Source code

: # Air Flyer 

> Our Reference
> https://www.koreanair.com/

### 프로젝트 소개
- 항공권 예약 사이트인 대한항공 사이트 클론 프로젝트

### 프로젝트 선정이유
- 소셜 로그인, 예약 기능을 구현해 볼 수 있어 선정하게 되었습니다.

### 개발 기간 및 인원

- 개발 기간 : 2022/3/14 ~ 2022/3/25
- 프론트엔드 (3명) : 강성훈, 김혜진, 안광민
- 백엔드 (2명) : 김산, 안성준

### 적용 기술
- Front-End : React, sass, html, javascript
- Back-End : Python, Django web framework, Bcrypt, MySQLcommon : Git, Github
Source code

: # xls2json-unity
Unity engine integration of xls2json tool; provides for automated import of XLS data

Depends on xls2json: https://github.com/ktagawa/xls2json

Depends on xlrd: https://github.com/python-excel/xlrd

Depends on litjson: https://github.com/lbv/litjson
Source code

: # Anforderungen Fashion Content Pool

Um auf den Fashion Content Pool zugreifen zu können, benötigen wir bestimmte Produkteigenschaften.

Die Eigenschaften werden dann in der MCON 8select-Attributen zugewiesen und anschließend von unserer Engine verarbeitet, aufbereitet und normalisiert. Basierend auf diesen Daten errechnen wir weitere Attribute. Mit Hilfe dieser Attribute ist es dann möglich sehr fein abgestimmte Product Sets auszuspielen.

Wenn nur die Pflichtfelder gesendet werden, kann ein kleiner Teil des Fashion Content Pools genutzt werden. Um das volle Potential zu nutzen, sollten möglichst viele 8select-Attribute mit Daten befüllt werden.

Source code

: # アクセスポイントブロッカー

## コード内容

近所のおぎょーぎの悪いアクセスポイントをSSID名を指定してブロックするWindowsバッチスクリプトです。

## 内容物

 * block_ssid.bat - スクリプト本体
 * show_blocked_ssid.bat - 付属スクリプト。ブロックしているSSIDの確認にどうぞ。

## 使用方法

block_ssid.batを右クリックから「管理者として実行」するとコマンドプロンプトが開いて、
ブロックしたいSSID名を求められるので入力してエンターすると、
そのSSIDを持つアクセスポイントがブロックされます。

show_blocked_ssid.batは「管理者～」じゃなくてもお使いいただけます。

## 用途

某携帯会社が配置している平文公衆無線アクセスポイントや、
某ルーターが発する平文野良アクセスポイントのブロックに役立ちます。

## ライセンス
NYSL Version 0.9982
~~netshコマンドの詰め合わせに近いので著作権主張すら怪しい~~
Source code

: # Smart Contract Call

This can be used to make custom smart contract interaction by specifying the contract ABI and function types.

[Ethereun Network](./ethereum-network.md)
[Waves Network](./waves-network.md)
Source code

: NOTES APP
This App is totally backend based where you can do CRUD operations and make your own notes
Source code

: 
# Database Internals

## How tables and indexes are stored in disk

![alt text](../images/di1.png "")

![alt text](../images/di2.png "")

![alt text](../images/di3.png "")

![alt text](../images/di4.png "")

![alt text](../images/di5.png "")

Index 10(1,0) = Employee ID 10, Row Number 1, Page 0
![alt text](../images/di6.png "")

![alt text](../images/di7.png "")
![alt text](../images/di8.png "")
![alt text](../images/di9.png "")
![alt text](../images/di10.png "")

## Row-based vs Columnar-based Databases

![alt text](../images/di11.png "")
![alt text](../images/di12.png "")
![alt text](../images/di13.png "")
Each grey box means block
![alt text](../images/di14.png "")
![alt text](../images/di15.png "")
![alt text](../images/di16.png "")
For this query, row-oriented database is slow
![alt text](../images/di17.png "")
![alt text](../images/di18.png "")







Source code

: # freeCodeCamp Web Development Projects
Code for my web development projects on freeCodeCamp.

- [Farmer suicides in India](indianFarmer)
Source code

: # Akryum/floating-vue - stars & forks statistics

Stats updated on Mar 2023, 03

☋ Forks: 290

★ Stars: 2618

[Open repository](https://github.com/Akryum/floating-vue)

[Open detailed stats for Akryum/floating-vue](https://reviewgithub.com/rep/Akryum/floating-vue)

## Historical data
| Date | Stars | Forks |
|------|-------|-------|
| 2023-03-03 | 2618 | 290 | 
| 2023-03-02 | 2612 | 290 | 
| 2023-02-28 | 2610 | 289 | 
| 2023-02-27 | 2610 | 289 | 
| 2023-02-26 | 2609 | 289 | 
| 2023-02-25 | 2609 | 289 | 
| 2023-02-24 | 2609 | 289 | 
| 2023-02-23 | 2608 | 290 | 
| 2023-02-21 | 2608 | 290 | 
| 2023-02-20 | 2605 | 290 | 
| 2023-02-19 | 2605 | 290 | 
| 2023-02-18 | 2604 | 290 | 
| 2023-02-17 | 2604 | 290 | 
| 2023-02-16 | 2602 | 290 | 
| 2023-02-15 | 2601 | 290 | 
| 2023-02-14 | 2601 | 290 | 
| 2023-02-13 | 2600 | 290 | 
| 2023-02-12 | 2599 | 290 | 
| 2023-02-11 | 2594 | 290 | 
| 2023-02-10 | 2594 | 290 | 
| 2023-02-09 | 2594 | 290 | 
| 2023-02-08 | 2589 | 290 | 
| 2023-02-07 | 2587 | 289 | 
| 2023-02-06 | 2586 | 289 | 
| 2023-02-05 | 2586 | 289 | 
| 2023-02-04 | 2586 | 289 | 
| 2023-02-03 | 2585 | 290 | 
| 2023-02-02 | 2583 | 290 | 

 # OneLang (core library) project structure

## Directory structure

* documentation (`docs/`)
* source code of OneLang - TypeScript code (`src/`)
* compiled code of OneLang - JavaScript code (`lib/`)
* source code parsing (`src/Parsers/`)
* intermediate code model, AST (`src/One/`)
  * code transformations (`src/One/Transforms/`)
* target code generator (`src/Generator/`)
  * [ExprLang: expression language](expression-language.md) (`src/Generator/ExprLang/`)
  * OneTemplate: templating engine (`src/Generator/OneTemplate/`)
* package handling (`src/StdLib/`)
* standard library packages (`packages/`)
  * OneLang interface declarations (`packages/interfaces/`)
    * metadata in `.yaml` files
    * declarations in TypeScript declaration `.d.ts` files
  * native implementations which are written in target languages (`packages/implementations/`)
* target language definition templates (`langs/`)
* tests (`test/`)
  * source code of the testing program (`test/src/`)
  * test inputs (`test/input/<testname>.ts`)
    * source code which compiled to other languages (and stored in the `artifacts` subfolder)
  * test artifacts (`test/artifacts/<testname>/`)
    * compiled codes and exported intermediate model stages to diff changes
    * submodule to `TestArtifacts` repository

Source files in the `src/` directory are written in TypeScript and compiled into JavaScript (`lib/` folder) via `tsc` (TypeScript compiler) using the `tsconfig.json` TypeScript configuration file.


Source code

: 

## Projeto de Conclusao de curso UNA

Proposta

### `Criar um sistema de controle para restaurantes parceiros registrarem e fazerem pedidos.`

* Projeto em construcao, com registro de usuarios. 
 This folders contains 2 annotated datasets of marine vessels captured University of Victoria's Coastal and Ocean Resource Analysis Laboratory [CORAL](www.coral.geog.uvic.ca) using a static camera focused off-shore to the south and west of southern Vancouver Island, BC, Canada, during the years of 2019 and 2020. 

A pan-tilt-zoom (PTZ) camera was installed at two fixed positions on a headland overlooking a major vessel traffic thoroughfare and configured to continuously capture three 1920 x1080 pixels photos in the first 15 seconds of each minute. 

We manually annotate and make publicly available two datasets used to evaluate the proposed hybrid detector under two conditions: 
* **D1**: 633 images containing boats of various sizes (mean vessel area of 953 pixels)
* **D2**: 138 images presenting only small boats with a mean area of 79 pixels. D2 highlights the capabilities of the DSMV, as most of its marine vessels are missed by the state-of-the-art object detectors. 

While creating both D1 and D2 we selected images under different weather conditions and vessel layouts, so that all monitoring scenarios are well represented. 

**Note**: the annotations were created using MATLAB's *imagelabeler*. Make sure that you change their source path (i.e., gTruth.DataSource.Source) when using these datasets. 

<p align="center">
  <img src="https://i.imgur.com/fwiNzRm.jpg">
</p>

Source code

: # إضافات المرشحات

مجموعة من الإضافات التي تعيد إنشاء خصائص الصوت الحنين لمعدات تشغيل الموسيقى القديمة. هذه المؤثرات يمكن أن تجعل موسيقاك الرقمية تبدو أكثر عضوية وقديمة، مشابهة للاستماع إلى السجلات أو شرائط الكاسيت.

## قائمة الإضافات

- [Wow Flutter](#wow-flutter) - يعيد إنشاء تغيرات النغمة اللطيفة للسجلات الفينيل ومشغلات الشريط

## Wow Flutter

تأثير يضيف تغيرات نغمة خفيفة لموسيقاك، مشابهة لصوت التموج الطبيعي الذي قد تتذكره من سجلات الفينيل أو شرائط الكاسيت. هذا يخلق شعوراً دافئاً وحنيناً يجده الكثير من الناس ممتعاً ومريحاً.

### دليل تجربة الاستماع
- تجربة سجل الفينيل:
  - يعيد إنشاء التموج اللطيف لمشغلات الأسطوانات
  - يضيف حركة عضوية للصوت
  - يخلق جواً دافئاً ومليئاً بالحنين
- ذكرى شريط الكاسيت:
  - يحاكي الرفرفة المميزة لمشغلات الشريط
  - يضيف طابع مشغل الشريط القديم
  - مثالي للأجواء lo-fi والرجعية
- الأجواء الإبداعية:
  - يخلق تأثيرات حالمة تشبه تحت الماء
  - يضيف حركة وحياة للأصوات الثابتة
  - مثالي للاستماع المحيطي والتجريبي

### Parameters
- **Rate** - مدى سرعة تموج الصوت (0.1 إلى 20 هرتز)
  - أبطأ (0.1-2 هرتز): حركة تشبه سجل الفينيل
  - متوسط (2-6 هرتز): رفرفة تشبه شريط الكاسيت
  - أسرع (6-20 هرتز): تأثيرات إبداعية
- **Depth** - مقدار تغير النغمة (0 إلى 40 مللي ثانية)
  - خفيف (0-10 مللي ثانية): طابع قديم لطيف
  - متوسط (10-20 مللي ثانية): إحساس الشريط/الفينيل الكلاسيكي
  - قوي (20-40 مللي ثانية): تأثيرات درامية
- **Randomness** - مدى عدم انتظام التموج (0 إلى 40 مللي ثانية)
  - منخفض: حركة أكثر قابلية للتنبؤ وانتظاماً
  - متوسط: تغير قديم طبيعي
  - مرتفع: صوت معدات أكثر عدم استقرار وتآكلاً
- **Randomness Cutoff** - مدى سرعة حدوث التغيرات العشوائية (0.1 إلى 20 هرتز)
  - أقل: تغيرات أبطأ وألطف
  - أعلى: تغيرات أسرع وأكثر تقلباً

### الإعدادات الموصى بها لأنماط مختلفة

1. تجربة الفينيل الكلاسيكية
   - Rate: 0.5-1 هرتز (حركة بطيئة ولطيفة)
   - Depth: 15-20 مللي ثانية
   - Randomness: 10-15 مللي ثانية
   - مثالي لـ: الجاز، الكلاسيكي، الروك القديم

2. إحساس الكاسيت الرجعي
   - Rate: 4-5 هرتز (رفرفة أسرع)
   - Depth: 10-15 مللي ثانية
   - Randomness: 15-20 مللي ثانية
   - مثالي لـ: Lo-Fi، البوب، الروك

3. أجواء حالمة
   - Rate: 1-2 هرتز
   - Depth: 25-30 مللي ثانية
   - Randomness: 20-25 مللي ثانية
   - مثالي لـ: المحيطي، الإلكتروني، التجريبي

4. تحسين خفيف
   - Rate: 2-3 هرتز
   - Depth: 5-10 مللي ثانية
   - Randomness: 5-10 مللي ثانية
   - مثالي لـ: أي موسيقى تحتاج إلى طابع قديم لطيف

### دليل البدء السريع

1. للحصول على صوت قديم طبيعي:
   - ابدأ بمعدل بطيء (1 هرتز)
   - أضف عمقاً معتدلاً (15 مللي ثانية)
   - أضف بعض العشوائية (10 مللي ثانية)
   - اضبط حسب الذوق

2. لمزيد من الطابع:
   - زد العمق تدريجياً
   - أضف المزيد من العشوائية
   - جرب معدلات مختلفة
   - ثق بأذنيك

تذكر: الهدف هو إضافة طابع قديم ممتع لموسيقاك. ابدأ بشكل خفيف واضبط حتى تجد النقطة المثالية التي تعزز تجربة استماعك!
# # #
Display each line of the data where "التي" occurs.

> Answer box:
مجموعة من الإضافات التي تعيد إنشاء خصائص الصوت الحنين لمعدات تشغيل الموسيقى القديمة. هذه المؤثرات يمكن أن تجعل موسيقاك الرقمية تبدو أكثر عضوية وقديمة، مشابهة للاستماع إلى السجلات أو شرائط الكاسيت.
تذكر: الهدف هو إضافة طابع قديم ممتع لموسيقاك. ابدأ بشكل خفيف واضبط حتى تجد النقطة المثالية التي تعزز تجربة استماعك!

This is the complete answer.